Moby Grape | One By One

Article published in Hit Parader, October 1967

Moby Grape | One By One | PETER LEWIS made up his mind to devote his full interests to music the instant before he crash-landed a commercial Lear jet into Santa Monica Airport. An investigation into the cause of the crash later showed that the plane’s maintenance crew had falsified a report stating that both jet engines had been given a 100,000-hour overhaul, which explained at least one of the reasons why the left engine conked out seconds after take off. None of the passengers was seriously injured, but the plane’s tail was sheared off when it came in on a runway too short for a single-engine landing.

It wasn’t that Peter felt blame for what happened at all. The incident merely served to crystallize his thinking. His decision, obviously, was the right one.
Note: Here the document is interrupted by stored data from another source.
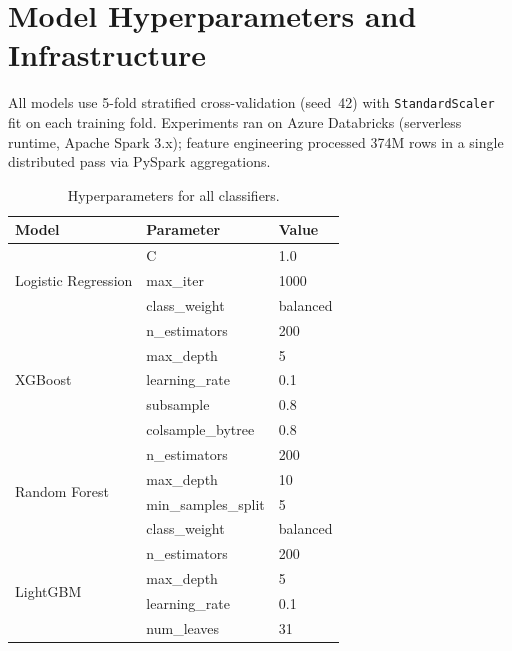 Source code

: \documentclass{article}
\begin{document}
\section{Model Hyperparameters and Infrastructure}
\label{app:hyperparams}

All models use 5-fold stratified cross-validation (seed~42) with
\texttt{StandardScaler} fit on each training fold.
Experiments ran on Azure Databricks (serverless runtime, Apache Spark
3.x); feature engineering processed 374M rows in a single distributed
pass via PySpark aggregations.

\begin{table}[h]
\caption{Hyperparameters for all classifiers.}
\label{tab:hyperparams}
\vskip 0.05in
\begin{center}
\begin{small}
\begin{tabular}{lll}
\toprule
Model & Parameter & Value \\
\midrule
\multirow{3}{*}{Logistic Regression}
  & C                  & 1.0 \\
  & max\_iter          & 1000 \\
  & class\_weight      & balanced \\
\midrule
\multirow{5}{*}{XGBoost}
  & n\_estimators      & 200 \\
  & max\_depth         & 5 \\
  & learning\_rate     & 0.1 \\
  & subsample          & 0.8 \\
  & colsample\_bytree  & 0.8 \\
\midrule
\multirow{4}{*}{Random Forest}
  & n\_estimators      & 200 \\
  & max\_depth         & 10 \\
  & min\_samples\_split & 5 \\
  & class\_weight      & balanced \\
\midrule
\multirow{4}{*}{LightGBM}
  & n\_estimators      & 200 \\
  & max\_depth         & 5 \\
  & learning\_rate     & 0.1 \\
  & num\_leaves        & 31 \\
\bottomrule
\end{tabular}
\end{small}
\end{center}
\vskip -0.1in
\end{table}
\end{document}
Born in Los Angeles, July 15, 1945, Peter was raised in a wealthy show-business atmosphere. He spent his childhood in Los Angeles, the Virgin Islands and New York, graduating from Loyola High School of Los Angeles. His musical education began with piano lessons, which he took for four years. Later, he studied the guitar with the noted instructor Sam Saxe. He is proficient in playing guitar, banjo, mandolin, piano and steel guitar.

A well-spoken and intense but carefree young man, Peter feels that he has truly found himself in music. “The commercial pilot bit was just one of many things I tried,” he says. “But all of them either failed me or I failed them.”
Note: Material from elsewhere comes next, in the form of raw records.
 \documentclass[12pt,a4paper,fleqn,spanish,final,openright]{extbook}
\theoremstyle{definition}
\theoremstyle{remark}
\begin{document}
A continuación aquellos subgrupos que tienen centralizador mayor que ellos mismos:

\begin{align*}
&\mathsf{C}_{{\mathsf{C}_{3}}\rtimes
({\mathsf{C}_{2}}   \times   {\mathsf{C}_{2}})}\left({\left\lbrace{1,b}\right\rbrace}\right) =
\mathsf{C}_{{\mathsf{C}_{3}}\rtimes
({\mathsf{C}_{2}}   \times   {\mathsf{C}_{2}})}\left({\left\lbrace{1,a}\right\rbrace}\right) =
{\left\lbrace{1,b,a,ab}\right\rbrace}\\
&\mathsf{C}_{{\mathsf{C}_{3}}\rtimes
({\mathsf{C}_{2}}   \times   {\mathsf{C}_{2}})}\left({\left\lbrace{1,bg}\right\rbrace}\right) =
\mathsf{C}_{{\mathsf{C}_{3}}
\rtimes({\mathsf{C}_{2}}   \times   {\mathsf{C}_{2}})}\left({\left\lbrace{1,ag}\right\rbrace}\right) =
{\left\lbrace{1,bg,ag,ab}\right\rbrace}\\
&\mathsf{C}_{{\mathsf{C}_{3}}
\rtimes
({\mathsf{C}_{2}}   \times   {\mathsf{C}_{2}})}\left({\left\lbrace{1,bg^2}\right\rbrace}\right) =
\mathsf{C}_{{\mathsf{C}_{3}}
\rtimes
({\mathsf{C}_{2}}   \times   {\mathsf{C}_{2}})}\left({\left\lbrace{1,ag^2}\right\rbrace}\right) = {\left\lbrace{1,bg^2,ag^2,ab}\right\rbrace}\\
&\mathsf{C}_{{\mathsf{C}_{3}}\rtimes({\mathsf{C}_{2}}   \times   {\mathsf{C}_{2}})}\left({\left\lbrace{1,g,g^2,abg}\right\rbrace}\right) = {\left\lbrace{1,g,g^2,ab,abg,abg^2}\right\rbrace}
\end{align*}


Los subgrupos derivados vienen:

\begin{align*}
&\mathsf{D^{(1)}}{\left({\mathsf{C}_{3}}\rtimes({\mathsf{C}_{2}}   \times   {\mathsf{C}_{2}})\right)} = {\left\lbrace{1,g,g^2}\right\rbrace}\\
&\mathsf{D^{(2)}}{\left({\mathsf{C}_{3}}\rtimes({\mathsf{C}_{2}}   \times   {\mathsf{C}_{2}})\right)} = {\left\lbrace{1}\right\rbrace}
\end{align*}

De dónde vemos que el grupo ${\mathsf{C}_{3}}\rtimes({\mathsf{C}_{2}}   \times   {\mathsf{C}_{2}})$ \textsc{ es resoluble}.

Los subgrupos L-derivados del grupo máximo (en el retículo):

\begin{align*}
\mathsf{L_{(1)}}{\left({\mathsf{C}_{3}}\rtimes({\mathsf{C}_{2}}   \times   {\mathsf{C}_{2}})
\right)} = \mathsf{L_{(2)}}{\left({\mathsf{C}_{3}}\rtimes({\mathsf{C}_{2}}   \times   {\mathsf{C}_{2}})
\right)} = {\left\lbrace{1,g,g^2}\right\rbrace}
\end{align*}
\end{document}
When he returned to music, he settled on the guitar. “I love the sound of the guitar,” he says. “I love the way it responds when I touch it. When I’m playing the guitar, it becomes an extension of me.”

Moby Grape | One By One

Moby Grape | One By One

After performing initially as a single folk artist, he formed his own group – Peter and The Wolves – and played discotheques and dance halls up and down the California coast for about a year. “We were pretty terrible,” he recalls, “but it was good experience.”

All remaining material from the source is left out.